Deano what size wrists do you have?


----------



## hdms (Oct 23, 2011)

dbfinley, don't buy a watch just because of the price. Buy it because that is the one you like. It will be with you for a long time, not unless you love to flip watches, then you can go cheap. But if you plan to keep it and use it, get a good one, not a cheap one. I started looking for a watch with a 1k budget here in WUS and ended up getting a 3714 brand new from an AD. It was a long way and a price difference of 7k. lol But I know I would keep this watch forever and pass it on so it will be worth it in the end.  good luck on your search. it will be fun!!


----------



## deano65 (Jan 30, 2012)

dbfinley said:


> Deano what size wrists do you have?


Large 

Being use to a Big Pilot, everything else seems small.


----------



## norcalguy (Aug 7, 2010)

ReXTless said:


> FYI, calling out a fellow member's current FS post is really bad form. He listed the watch for what he thinks its worth. Let it be.


I do agree with this 100%.

I am dropping my posts since I didn't realize this was a "call out" and certainly don't want anyone to think I am trying to endorse the behavior with my responses. I firmly believe in seller / buyer independence and being at both ends of transactions both on WUS and elsewhere, I can empathize with both parties.

Please take it to PM next time!


----------



## dbfinley (Dec 28, 2011)

norcalguy said:


> I do agree with this 100%.
> 
> I am dropping my posts since I didn't realize this was a "call out" and certainly don't want anyone to think I am trying to endorse the behavior with my responses.
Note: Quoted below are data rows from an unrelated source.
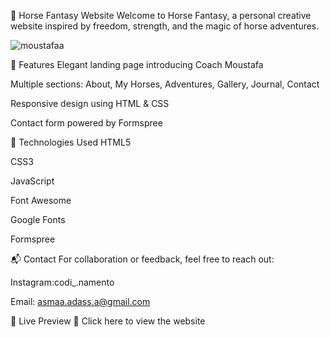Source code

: 🐎 Horse Fantasy Website
Welcome to Horse Fantasy, a personal creative website inspired by freedom, strength, and the magic of horse adventures.

![moustafaa](https://github.com/user-attachments/assets/5254060d-02c4-4c9e-bc70-f6ccda17bd94)


🌟 Features
Elegant landing page introducing Coach Moustafa

Multiple sections: About, My Horses, Adventures, Gallery, Journal, Contact

Responsive design using HTML & CSS

Contact form powered by Formspree

🔧 Technologies Used
HTML5

CSS3

JavaScript

Font Awesome

Google Fonts

Formspree

📬 Contact
For collaboration or feedback, feel free to reach out:

Instagram:codi_.namento

Email: asmaa.adass.a@gmail.com

🚀 Live Preview
🔗 Click here to view the website
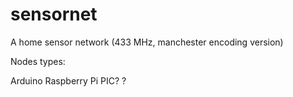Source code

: sensornet
=========

A home sensor network (433 MHz, manchester encoding version)

Nodes types:

Arduino
Raspberry Pi
PIC?
?
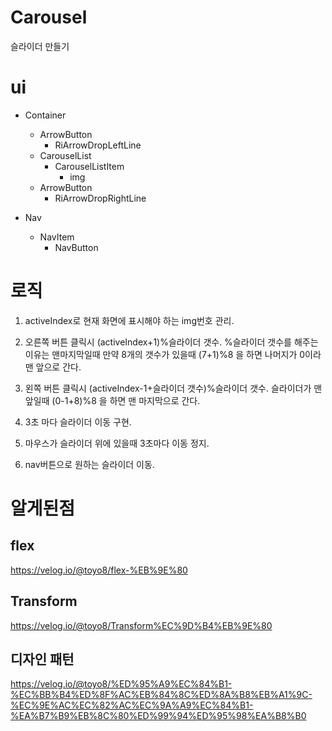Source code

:# Carousel
슬라이더 만들기

# ui
* Container
  * ArrowButton
    * RiArrowDropLeftLine
  * CarouselList
    * CarouselListItem
      * img
  * ArrowButton
    * RiArrowDropRightLine

* Nav
  * NavItem
    * NavButton

# 로직
1. activeIndex로 현재 화면에 표시해야 하는 img번호 관리.

2. 오른쪽 버튼 클릭시 (activeIndex+1)%슬라이더 갯수. %슬라이더 갯수를 해주는 이유는 맨마지막일때 만약 8개의 갯수가 있을때 (7+1)%8 을 하면 나머지가 0이라 맨 앞으로 간다.

3. 왼쪽 버튼 클릭시 (activeIndex-1+슬라이더 갯수)%슬라이더 갯수. 슬라이더가 맨앞일때 (0-1+8)%8 을 하면 맨 마지막으로 간다.

4. 3초 마다 슬라이더 이동 구현.

5. 마우스가 슬라이더 위에 있을때 3초마다 이동 정지.

6. nav버튼으로 원하는 슬라이더 이동.

# 알게된점
## flex
https://velog.io/@toyo8/flex-%EB%9E%80
## Transform
https://velog.io/@toyo8/Transform%EC%9D%B4%EB%9E%80
## 디자인 패턴
https://velog.io/@toyo8/%ED%95%A9%EC%84%B1-%EC%BB%B4%ED%8F%AC%EB%84%8C%ED%8A%B8%EB%A1%9C-%EC%9E%AC%EC%82%AC%EC%9A%A9%EC%84%B1-%EA%B7%B9%EB%8C%80%ED%99%94%ED%95%98%EA%B8%B0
I firmly believe in seller / buyer independence and being at both ends of transactions both on WUS and elsewhere, I can empathize with both parties.
> 
> Please take it to PM next time!


Sorry I will do. I shouldn't have mentioned that post in particular. It really was a more, what sort of discount should I expect type post. To the person mentioned, my bad, hope you get your $3200 or above for this watch.


----------



## p_mcgee (Oct 2, 2010)

I admit I got annoyed by this, but no big deal...appreciate the free publicity. Now that I found a buyer I'm having 2nd thoughts about selling it anyway. I know its gonna be impossible to find one in this condition in a years time. I guess I could always call the watch shops down in Romania.


----------



## Jidonsu (Jul 23, 2010)

Well, let's put it this way. You can buy a BNIB one for 3300.

WatchNet: Trading Post: FS BNIB IWC Mark XVI IW3255-01

Used on strap should be closer to 2500 or so.

http://forums.timezone.com/index.php?t=tree&goto=5901064&rid=0

The IWC price increases hasn't affected the used prices too much yet.


----------



## Jim123 (Oct 13, 2009)

Please close the thread, calling out fellow members on the forum is just not right. Let the seller sell, it's up to him how much he sets the price, and let the buyer buy when or if he feels the deal is right. If everyone did this everytime they thought a price was high nothing would get sold and there would be lots of arguments. Use the PM system not the forum for this type of thing.


----------



## dbfinley (Dec 28, 2011)

Jidonsu said:


> Well, let's put it this way. You can buy a BNIB one for 3300.
> 
> WatchNet: Trading Post: FS BNIB IWC Mark XVI IW3255-01
> 
> ...


Thanks for the links Jidonsu. Any other good sites to look at used watches? I've heard of Chrono 24, but their prices seem a bit hig.


----------



## martin_blank (May 19, 2010)

Past private sales isn't really the end all be all value indicator. I mean the motivation of the buyer and seller is different in each transaction. 

At the end of the day I think the asking price in question was well within reason considering the condition and age of the watch.


----------



## p_mcgee (Oct 2, 2010)

Did the OP ever find the Mark XVI deal he was looking for?


----------